◆ What is required ◆
Each line of the records that includes "Distance" should be found and copied.

◆ Data supplied ◆
+ + + +
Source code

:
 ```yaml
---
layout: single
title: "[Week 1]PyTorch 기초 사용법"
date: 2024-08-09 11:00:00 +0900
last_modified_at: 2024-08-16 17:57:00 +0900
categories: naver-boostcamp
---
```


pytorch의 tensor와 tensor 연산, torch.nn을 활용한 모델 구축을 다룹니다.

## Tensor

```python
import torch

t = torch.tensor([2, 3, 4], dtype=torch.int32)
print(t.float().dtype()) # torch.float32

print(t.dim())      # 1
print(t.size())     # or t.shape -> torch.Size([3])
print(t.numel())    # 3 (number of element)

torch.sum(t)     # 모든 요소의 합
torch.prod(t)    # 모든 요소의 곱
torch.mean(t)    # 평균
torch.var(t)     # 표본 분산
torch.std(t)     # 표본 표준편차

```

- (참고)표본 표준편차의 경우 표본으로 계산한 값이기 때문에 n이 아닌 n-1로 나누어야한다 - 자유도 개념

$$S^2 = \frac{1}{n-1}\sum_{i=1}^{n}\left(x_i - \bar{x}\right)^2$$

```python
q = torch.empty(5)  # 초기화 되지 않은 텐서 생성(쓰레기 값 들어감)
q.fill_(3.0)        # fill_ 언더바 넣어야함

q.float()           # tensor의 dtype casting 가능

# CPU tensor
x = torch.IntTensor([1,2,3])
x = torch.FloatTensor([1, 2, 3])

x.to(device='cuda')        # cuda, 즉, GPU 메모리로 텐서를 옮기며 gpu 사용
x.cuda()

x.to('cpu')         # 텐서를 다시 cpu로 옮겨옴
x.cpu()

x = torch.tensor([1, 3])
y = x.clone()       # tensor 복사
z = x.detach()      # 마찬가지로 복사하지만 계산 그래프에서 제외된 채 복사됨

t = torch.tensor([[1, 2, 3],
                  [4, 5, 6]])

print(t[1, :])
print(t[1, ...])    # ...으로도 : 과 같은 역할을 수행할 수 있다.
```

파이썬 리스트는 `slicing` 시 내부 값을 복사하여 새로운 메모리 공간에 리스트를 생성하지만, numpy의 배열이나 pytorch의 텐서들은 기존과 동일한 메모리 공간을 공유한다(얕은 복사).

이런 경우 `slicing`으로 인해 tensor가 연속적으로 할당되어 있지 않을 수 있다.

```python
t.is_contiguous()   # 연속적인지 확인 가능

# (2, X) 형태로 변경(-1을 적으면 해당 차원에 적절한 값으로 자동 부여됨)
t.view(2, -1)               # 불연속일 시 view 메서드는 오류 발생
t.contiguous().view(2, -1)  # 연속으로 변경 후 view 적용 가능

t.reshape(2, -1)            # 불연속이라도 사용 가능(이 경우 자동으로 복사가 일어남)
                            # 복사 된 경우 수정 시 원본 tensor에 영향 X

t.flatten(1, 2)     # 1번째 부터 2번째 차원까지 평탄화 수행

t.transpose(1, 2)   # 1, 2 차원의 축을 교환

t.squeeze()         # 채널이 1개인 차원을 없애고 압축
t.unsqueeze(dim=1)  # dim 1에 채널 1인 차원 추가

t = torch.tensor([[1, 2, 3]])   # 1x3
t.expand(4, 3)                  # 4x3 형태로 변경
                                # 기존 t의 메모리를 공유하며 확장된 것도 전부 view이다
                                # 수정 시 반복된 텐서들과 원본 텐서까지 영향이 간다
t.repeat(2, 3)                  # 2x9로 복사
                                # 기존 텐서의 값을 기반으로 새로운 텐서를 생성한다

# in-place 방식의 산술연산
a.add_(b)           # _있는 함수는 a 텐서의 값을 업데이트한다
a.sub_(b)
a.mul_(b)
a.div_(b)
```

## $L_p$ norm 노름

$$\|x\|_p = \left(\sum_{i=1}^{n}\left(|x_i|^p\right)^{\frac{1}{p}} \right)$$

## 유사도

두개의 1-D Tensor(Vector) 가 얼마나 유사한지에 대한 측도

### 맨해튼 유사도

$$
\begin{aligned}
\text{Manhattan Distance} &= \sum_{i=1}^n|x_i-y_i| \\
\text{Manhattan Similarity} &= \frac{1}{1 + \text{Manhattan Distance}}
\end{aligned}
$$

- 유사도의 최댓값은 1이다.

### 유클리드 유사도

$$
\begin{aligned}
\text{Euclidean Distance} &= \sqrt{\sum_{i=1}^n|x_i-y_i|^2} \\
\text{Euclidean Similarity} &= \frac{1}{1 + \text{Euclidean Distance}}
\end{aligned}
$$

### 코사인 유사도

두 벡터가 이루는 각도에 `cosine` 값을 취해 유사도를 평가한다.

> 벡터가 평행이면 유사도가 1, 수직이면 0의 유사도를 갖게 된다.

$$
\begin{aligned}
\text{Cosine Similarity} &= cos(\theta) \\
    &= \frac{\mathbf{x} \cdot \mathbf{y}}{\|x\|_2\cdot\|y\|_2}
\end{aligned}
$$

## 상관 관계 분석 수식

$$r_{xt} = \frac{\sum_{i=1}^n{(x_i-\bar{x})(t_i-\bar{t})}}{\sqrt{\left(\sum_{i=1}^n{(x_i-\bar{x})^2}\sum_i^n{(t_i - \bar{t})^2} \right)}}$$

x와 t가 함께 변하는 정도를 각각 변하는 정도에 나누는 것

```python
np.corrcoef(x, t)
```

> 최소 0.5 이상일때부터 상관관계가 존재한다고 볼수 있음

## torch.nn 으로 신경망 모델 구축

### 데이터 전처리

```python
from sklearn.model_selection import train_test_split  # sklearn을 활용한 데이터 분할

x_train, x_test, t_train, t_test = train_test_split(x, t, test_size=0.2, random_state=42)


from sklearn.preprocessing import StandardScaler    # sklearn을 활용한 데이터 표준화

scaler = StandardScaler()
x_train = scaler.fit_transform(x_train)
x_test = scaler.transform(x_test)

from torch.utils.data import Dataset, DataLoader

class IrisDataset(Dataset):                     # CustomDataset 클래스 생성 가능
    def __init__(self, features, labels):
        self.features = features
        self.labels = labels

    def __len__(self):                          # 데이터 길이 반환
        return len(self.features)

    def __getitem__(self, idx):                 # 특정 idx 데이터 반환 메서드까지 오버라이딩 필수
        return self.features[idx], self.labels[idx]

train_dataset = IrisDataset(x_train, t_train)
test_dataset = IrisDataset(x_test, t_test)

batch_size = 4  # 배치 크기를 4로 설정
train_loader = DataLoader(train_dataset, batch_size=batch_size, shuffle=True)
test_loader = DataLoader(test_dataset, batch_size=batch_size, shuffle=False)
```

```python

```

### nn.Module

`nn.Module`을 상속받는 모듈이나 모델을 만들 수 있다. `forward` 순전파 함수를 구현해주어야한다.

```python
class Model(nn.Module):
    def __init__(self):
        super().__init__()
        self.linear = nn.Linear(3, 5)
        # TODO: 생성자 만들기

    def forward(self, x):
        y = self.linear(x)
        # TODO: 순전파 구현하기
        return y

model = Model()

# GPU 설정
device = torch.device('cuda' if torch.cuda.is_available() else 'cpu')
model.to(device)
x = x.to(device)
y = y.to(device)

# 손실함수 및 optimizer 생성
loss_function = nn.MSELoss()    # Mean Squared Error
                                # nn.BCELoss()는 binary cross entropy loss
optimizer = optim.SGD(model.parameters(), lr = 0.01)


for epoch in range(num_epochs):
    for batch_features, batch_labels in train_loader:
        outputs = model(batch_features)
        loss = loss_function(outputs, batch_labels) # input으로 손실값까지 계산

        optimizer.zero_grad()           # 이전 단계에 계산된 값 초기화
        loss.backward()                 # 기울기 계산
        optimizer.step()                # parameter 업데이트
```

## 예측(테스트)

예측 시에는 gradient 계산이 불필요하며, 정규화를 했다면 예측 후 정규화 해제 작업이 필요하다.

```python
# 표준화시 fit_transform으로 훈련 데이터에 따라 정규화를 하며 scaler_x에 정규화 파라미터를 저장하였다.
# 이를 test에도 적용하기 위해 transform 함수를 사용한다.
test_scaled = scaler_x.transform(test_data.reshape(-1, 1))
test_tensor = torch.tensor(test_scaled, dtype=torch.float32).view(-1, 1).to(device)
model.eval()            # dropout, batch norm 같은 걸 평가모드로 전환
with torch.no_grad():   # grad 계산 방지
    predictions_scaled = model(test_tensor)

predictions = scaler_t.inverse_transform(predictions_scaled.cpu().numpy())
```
+ + + +
◆ Answer for this exercise ◆
\text{Manhattan Distance} &= \sum_{i=1}^n|x_i-y_i| \\
\text{Manhattan Similarity} &= \frac{1}{1 + \text{Manhattan Distance}}
\text{Euclidean Distance} &= \sqrt{\sum_{i=1}^n|x_i-y_i|^2} \\
\text{Euclidean Similarity} &= \frac{1}{1 + \text{Euclidean Distance}}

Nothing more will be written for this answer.